Google Sheets is one of the most popular and widely used alternatives to Excel. Its collaborative environment offers features such as real-time editing, and version control, and its tight integration with Google Suite which allows you to call Google Sheets in Google Docs, helps to bring the best of the Google workspace. You can easily load and work with Excel files programmatically using Pandas, one of the most popular data science libraries. Similarly, you can replicate this setup with Google Sheets.
As Google Sheets is a SaaS offering, one needs to access Google Sheets data using its API. You can access the API using various programming languages, including Java, JavaScript, Node.js, PHP, Ruby, Python, and Google’s own AppScript. For this article, we will focus on using Python. By leveraging Python, we can efficiently load Google Sheets data into Pandas data frames, a powerful tool for data manipulation. This allows us to perform transformations and analyses quickly. Once our changes are complete, we can push them back to Google Sheets using the gspread Python library, which provides a convenient interface for connecting to and interacting with the Google Sheets API.
This article was published as a part of the Data Science Blogathon.
As mentioned earlier, Google Sheets is a SaaS offering, so you need to prepare extra steps for automation. Google Cloud Platform (GCP), a popular cloud computing platform, offers a variety of services that help to interact with Google products along with the deployment of your custom projects.

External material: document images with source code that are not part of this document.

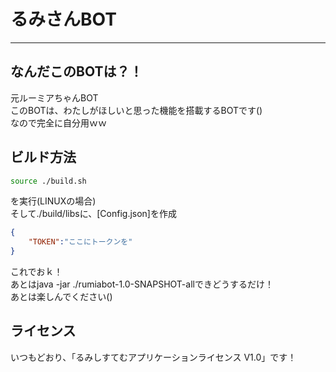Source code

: # るみさんBOT
___
## なんだこのBOTは？！
元ルーミアちゃんBOT<BR>
このBOTは、わたしがほしいと思った機能を搭載するBOTです()<BR>
なので完全に自分用ｗｗ<BR>
## ビルド方法
```sh
source ./build.sh
```
を実行(LINUXの場合)<BR>
そして./build/libsに、[Config.json]を作成<BR>
```json
{
	"TOKEN":"ここにトークンを"
}
```
これでおｋ！<BR>
あとはjava -jar ./rumiabot-1.0-SNAPSHOT-allできどうするだけ！<BR>
あとは楽しんでください()<BR>
## ライセンス
いつもどおり、「るみしすてむアプリケーションライセンス V1.0」です！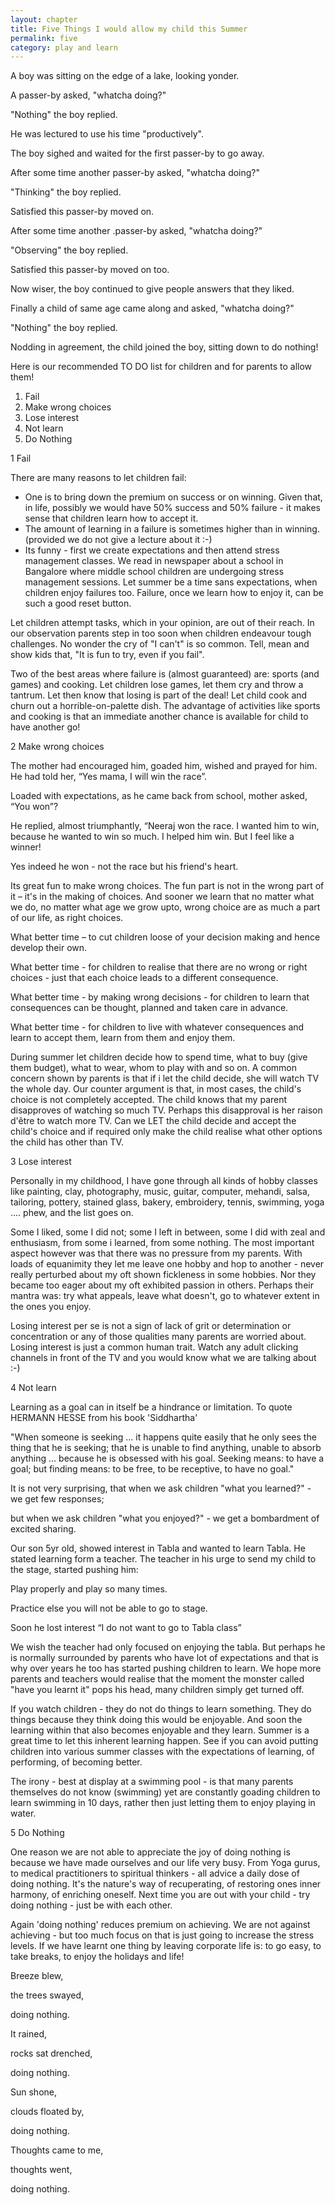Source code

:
 ```yaml
---
layout: chapter
title: Five Things I would allow my child this Summer
permalink: five
category: play and learn
---
```


A boy was sitting on the edge of a lake, looking yonder.

A passer-by asked, "whatcha doing?"

"Nothing" the boy replied.

He was lectured to use his time "productively".

The boy sighed and waited for the first passer-by to go away.

After some time another passer-by asked, "whatcha doing?"

"Thinking" the boy replied.

Satisfied this passer-by moved on.

After some time another .passer-by asked, "whatcha doing?"

"Observing" the boy replied.

Satisfied this passer-by moved on too.

Now wiser, the boy continued to give people answers that they liked.

Finally a child of same age came along and asked, "whatcha doing?"

"Nothing" the boy replied.

Nodding in agreement, the child joined the boy, sitting down to do nothing!


Here is our recommended TO DO list for children and for parents to allow them!

1. Fail
2. Make wrong choices
3. Lose interest
4. Not learn
5. Do Nothing


1 Fail

There are many reasons to let children fail:

* One is to bring down the premium on success or on winning. Given that, in life, possibly we would have 50% success and 50% failure - it makes sense that children learn how to accept it.
* The amount of learning in a failure is sometimes higher than in winning. (provided we do not give a lecture about it :-)
* Its funny - first we create expectations and then attend stress management classes. We read in newspaper about a school in Bangalore where middle school children are undergoing stress management sessions. Let summer be a time sans expectations, when children enjoy failures too. Failure, once we learn how to enjoy it, can be such a good reset button.

Let children attempt tasks, which in your opinion, are out of their reach. In our observation parents step in too soon when children endeavour tough challenges. No wonder the cry of "I can't" is so common. Tell, mean and show kids that, "It is fun to try, even if you fail".

Two of the best areas where failure is (almost guaranteed) are: sports (and games) and cooking. Let children lose games, let them cry and throw a tantrum. Let then know that losing is part of the deal! Let child cook and churn out a horrible-on-palette dish. The advantage of activities like sports and cooking is that an immediate another chance is available for child to have another go! 

2 Make wrong choices

The mother had encouraged him, goaded him, wished and prayed for him. He had told her, “Yes mama, I will win the race”.

Loaded with expectations, as he came back from school, mother asked, “You won”?

He replied, almost triumphantly, “Neeraj won the race. I wanted him to win, because he wanted to win so much. I helped him win. But I feel like a winner!

Yes indeed he won - not the race but his friend's heart.

Its great fun to make wrong choices. The fun part is not in the wrong part of it – it's in the making of choices. And sooner we learn that no matter what we do, no matter what age we grow upto, wrong choice are as much a part of our life, as right choices.

What better time – to cut children loose of your decision making and hence develop their own.

What better time - for children to realise that there are no wrong or right choices - just that each choice leads to a different consequence.

What better time - by making wrong decisions - for children to learn that consequences can be thought, planned and taken care in advance.

What better time - for children to live with whatever consequences and learn to accept them, learn from them and enjoy them.

During summer let children decide how to spend time, what to buy (give them budget), what to wear, whom to play with and so on. A common concern shown by parents is that if i let the child decide, she will watch TV the whole day. Our counter argument is that, in most cases, the child's choice is not completely accepted. The child knows that my parent disapproves of watching so much TV. Perhaps this disapproval is her raison d'être to watch more TV. Can we LET the child decide and accept the child's choice and if required only make the child realise what other options the child has other than TV.

3 Lose interest

Personally in my childhood, I have gone through all kinds of hobby classes like painting, clay, photography, music, guitar, computer, mehandi, salsa, tailoring, pottery, stained glass, bakery, embroidery, tennis, swimming, yoga .... phew, and the list goes on.

Some I liked, some I did not; some I left in between, some I did with zeal and enthusiasm, from some i learned, from some nothing. The most important aspect however was that there was no pressure from my parents. With loads of equanimity they let me leave one hobby and hop to another - never really perturbed about my oft shown fickleness in some hobbies. Nor they became too eager about my oft exhibited passion in others. Perhaps their mantra was: try what appeals, leave what doesn't, go to whatever extent in the ones you enjoy.

Losing interest per se is not a sign of lack of grit or determination or concentration or any of those qualities many parents are worried about. Losing interest is just a common human trait. Watch any adult clicking channels in front of the TV and you would know what we are talking about :-)

4 Not learn

Learning as a goal can in itself be a hindrance or limitation. To quote HERMANN HESSE from his book 'Siddhartha'

"When someone is seeking ... it happens quite easily that he only sees the thing that he is seeking; that he is unable to find anything, unable to absorb anything ... because he is obsessed with his goal. Seeking means: to have a goal; but finding means: to be free, to be receptive, to have no goal."

It is not very surprising, that when we ask children "what you learned?" - we get few responses;

but when we ask children "what you enjoyed?" - we get a bombardment of excited sharing.

Our son 5yr old, showed interest in Tabla and wanted to learn Tabla. He stated learning form a teacher. The teacher in his urge to send my child to the stage, started pushing him:

Play properly and play so many times.

Practice else you will not be able to go to stage.

Soon he lost interest “I do not want to go to Tabla class”

We wish the teacher had only focused on enjoying the tabla. But perhaps he is normally surrounded by parents who have lot of expectations and that is why over years he too has started pushing children to learn. We hope more parents and teachers would realise that the moment the monster called "have you learnt it" pops his head, many children simply get turned off.

If you watch children - they do not do things to learn something. They do things because they think doing this would be enjoyable. And soon the learning within that also becomes enjoyable and they learn. Summer is a great time to let this inherent learning happen. See if you can avoid putting children into various summer classes with the expectations of learning, of performing, of becoming better.

The irony - best at display at a swimming pool - is that many parents themselves do not know (swimming) yet are constantly goading children to learn swimming in 10 days, rather then just letting them to enjoy playing in water.

5 Do Nothing

One reason we are not able to appreciate the joy of doing nothing is because we have made ourselves and our life very busy. From Yoga gurus, to medical practitioners to spiritual thinkers - all advice a daily dose of doing nothing. It's the nature's way of recuperating, of restoring ones inner harmony, of enriching oneself. Next time you are out with your child - try doing nothing - just be with each other.

Again 'doing nothing' reduces premium on achieving. We are not against achieving - but too much focus on that is just going to increase the stress levels. If we have learnt one thing by leaving corporate life is: to go easy, to take breaks, to enjoy the holidays and life!

Breeze blew,

the trees swayed,

doing nothing.

It rained,

rocks sat drenched,

doing nothing.

Sun shone,

clouds floated by,

doing nothing.

Thoughts came to me,

thoughts went,

doing nothing.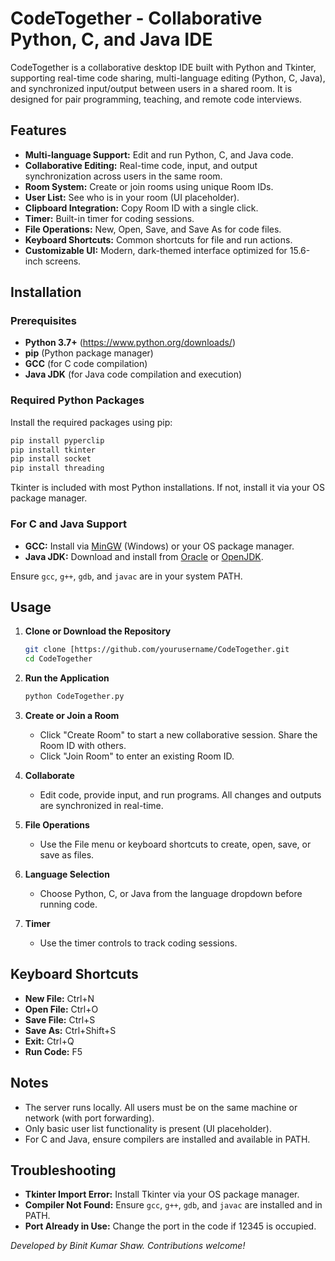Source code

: # CodeTogether - Collaborative Python, C, and Java IDE

CodeTogether is a collaborative desktop IDE built with Python and Tkinter, supporting real-time code sharing, multi-language editing (Python, C, Java), and synchronized input/output between users in a shared room. It is designed for pair programming, teaching, and remote code interviews.

## Features

- **Multi-language Support:** Edit and run Python, C, and Java code.
- **Collaborative Editing:** Real-time code, input, and output synchronization across users in the same room.
- **Room System:** Create or join rooms using unique Room IDs.
- **User List:** See who is in your room (UI placeholder).
- **Clipboard Integration:** Copy Room ID with a single click.
- **Timer:** Built-in timer for coding sessions.
- **File Operations:** New, Open, Save, and Save As for code files.
- **Keyboard Shortcuts:** Common shortcuts for file and run actions.
- **Customizable UI:** Modern, dark-themed interface optimized for 15.6-inch screens.

## Installation

### Prerequisites

- **Python 3.7+** (https://www.python.org/downloads/)
- **pip** (Python package manager)
- **GCC** (for C code compilation)
- **Java JDK** (for Java code compilation and execution)

### Required Python Packages

Install the required packages using pip:

```sh
pip install pyperclip
pip install tkinter
pip install socket
pip install threading
```

Tkinter is included with most Python installations. If not, install it via your OS package manager.

### For C and Java Support

- **GCC:** Install via [MinGW](http://www.mingw.org/) (Windows) or your OS package manager.
- **Java JDK:** Download and install from [Oracle](https://www.oracle.com/java/technologies/downloads/) or [OpenJDK](https://openjdk.java.net/install/).

Ensure `gcc`, `g++`, `gdb`, and `javac` are in your system PATH.

## Usage

1. **Clone or Download the Repository**

   ```sh
   git clone [https://github.com/yourusername/CodeTogether.git
   cd CodeTogether
   ```

2. **Run the Application**

   ```sh
   python CodeTogether.py
   ```

3. **Create or Join a Room**
   - Click "Create Room" to start a new collaborative session. Share the Room ID with others.
   - Click "Join Room" to enter an existing Room ID.

4. **Collaborate**
   - Edit code, provide input, and run programs. All changes and outputs are synchronized in real-time.

5. **File Operations**
   - Use the File menu or keyboard shortcuts to create, open, save, or save as files.

6. **Language Selection**
   - Choose Python, C, or Java from the language dropdown before running code.

7. **Timer**
   - Use the timer controls to track coding sessions.

## Keyboard Shortcuts

- **New File:** Ctrl+N
- **Open File:** Ctrl+O
- **Save File:** Ctrl+S
- **Save As:** Ctrl+Shift+S
- **Exit:** Ctrl+Q
- **Run Code:** F5

## Notes

- The server runs locally. All users must be on the same machine or network (with port forwarding).
- Only basic user list functionality is present (UI placeholder).
- For C and Java, ensure compilers are installed and available in PATH.

## Troubleshooting

- **Tkinter Import Error:** Install Tkinter via your OS package manager.
- **Compiler Not Found:** Ensure `gcc`, `g++`, `gdb`, and `javac` are installed and in PATH.
- **Port Already in Use:** Change the port in the code if 12345 is occupied.



*Developed by Binit Kumar Shaw. Contributions welcome!*
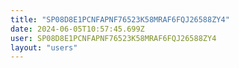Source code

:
 ```yaml
---
title: "SP08D8E1PCNFAPNF76523K58MRAF6FQJ26588ZY4"
date: 2024-06-05T10:57:45.699Z
user: SP08D8E1PCNFAPNF76523K58MRAF6FQJ26588ZY4
layout: "users"
---
```

    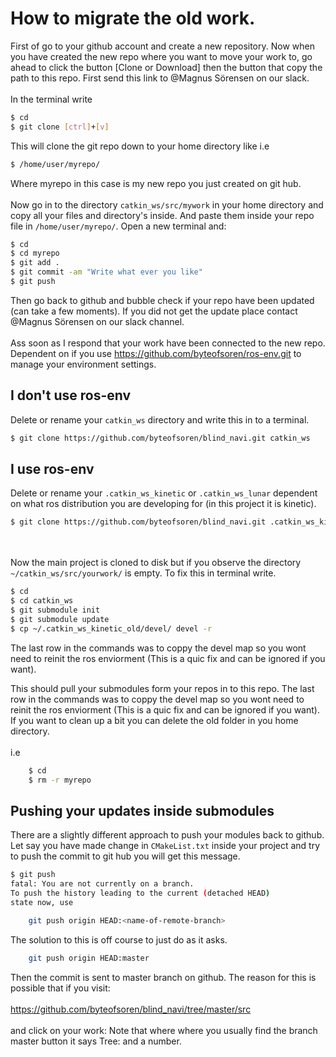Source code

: # How to migrate the old work.
First of go to your github account and create a new repository.
Now when you have created the new repo where you want to move your work to, go
ahead to click the button [Clone or Download] then the button that copy the path to this repo.
First send this link to @Magnus Sörensen on our slack.
<br /><br />
In the terminal write
```bash
$ cd
$ git clone [ctrl]+[v]
```

This will clone the git repo down to your home directory like i.e
```bash
$ /home/user/myrepo/
```
Where myrepo in this case is my new repo you just created on git hub.
<br /><br />
Now go in to the directory `catkin_ws/src/mywork` in your home directory and
copy all your files and directory's inside.
And paste them inside your repo file in `/home/user/myrepo/`.
Open a new terminal and:
```bash
$ cd
$ cd myrepo
$ git add .
$ git commit -am "Write what ever you like"
$ git push
```

Then go back to github and bubble check if your repo have been updated (can
take a few moments).
If you did not get the update place contact @Magnus Sörensen on our slack
channel.
<br /><br />
Ass soon as I respond that your work have been connected to the new repo.
Dependent on if you use https://github.com/byteofsoren/ros-env.git to manage
your environment settings.

## I don't use ros-env
Delete or rename your `catkin_ws` directory and write this in to a terminal.
```bash
$ git clone https://github.com/byteofsoren/blind_navi.git catkin_ws
```

## I use ros-env
Delete or rename your `.catkin_ws_kinetic` or `.catkin_ws_lunar` dependent on
what ros distribution you are developing for (in this project it is kinetic).
```bash
$ git clone https://github.com/byteofsoren/blind_navi.git .catkin_ws_kinetic
```
<br /><br />
Now the main project is cloned to disk but if you observe the directory
`~/catkin_ws/src/yourwork/` is empty. To fix this in terminal write.
```bash
$ cd
$ cd catkin_ws
$ git submodule init
$ git submodule update
$ cp ~/.catkin_ws_kinetic_old/devel/ devel -r
```
The last row in the commands was to coppy the devel map so you wont need to
reinit the ros enviorment (This is a quic fix and can be ignored if you want).

This should pull your submodules form your repos in to this repo.
The last row in the commands was to coppy the devel map so you wont need to
reinit the ros enviorment (This is a quic fix and can be ignored if you want).
If you want to clean up a bit you can delete the old folder in you home directory.
<br /><br />
i.e
```bash
    $ cd
    $ rm -r myrepo
```
## Pushing your updates inside submodules
There are a slightly different approach to push your modules back to github.
Let say you have made change in `CMakeList.txt` inside your project and try to
push the commit to git hub you will get this message.

```bash
$ git push
fatal: You are not currently on a branch.
To push the history leading to the current (detached HEAD)
state now, use

    git push origin HEAD:<name-of-remote-branch>
```
The solution to this is off course to just do as it asks.
```bash
    git push origin HEAD:master
```
Then the commit is sent to master branch on github.
The reason for this is possible that if you visit:
<br /><br />
https://github.com/byteofsoren/blind_navi/tree/master/src
<br /><br />
and click on your work:
Note that where where you usually find the branch master button it says Tree:
and a number.



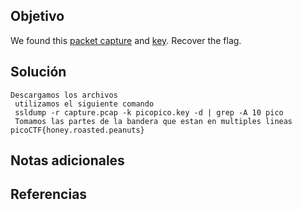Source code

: ## Objetivo

We found this [packet capture](https://jupiter.challenges.picoctf.org/static/fbf98e695555a2a48fe42c9a245de376/capture.pcap) and [key](https://jupiter.challenges.picoctf.org/static/fbf98e695555a2a48fe42c9a245de376/picopico.key). Recover the flag.
## Solución

```
Descargamos los archivos
 utilizamos el siguiente comando
 ssldump -r capture.pcap -k picopico.key -d | grep -A 10 pico
 Tomamos las partes de la bandera que estan en multiples lineas
picoCTF{honey.roasted.peanuts}
```
## Notas adicionales

## Referencias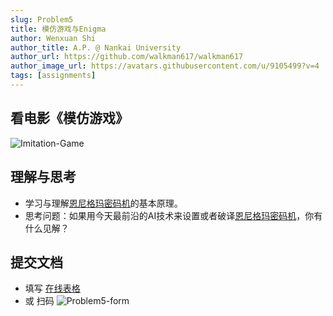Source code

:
 ```yaml
---
slug: Problem5
title: 模仿游戏与Enigma
author: Wenxuan Shi
author_title: A.P. @ Nankai University
author_url: https://github.com/walkman617/walkman617
author_image_url: https://avatars.githubusercontent.com/u/9105499?v=4
tags: [assignments]
---
```


## 看电影《模仿游戏》
![Imitation-Game](/img/tutorial/theImitationGame.jpeg)  

## 理解与思考
- 学习与理解[恩尼格玛密码机](https://baike.baidu.com/item/%E6%81%A9%E5%B0%BC%E6%A0%BC%E7%8E%9B%E5%AF%86%E7%A0%81%E6%9C%BA/5691350)的基本原理。
- 思考问题：如果用今天最前沿的AI技术来设置或者破译[恩尼格玛密码机](https://baike.baidu.com/item/%E6%81%A9%E5%B0%BC%E6%A0%BC%E7%8E%9B%E5%AF%86%E7%A0%81%E6%9C%BA/5691350)，你有什么见解？

## 提交文档
- 填写 [在线表格](https://docs.qq.com/form/page/DYkRwUld4RExpTG1u) 
- 或 扫码
![Problem5-form](/img/tutorial/Problem5-form.png)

Broadly, we need to follow these 3 steps to get started with Google Sheets automation.
Head over to https://console.cloud.google.com/ and sign up for a free account. Next from the top left, click on the project selection menu and select new project. Provide a project name, leaving the organization as “No organization”, hit create and your GCP project is set now.
We need to enable the Google Sheets and Google Drive API and create a service account. This special type of account allows us to access and manage Google Cloud resources without requiring human interaction. To enable the Google Sheets API, search for sheets in the top search bar and select “Google Sheets API”. Click allow and it will redirect us to the API details page. Here click on “Create Credentials” and it will open up the credentials creation form.
Select “Application Data” from the selection box and click Next. On the next screen, provide a meaningful name for the service account, as you will use it in later steps. Then, select the “Editor” role. Finally, click Done at the bottom.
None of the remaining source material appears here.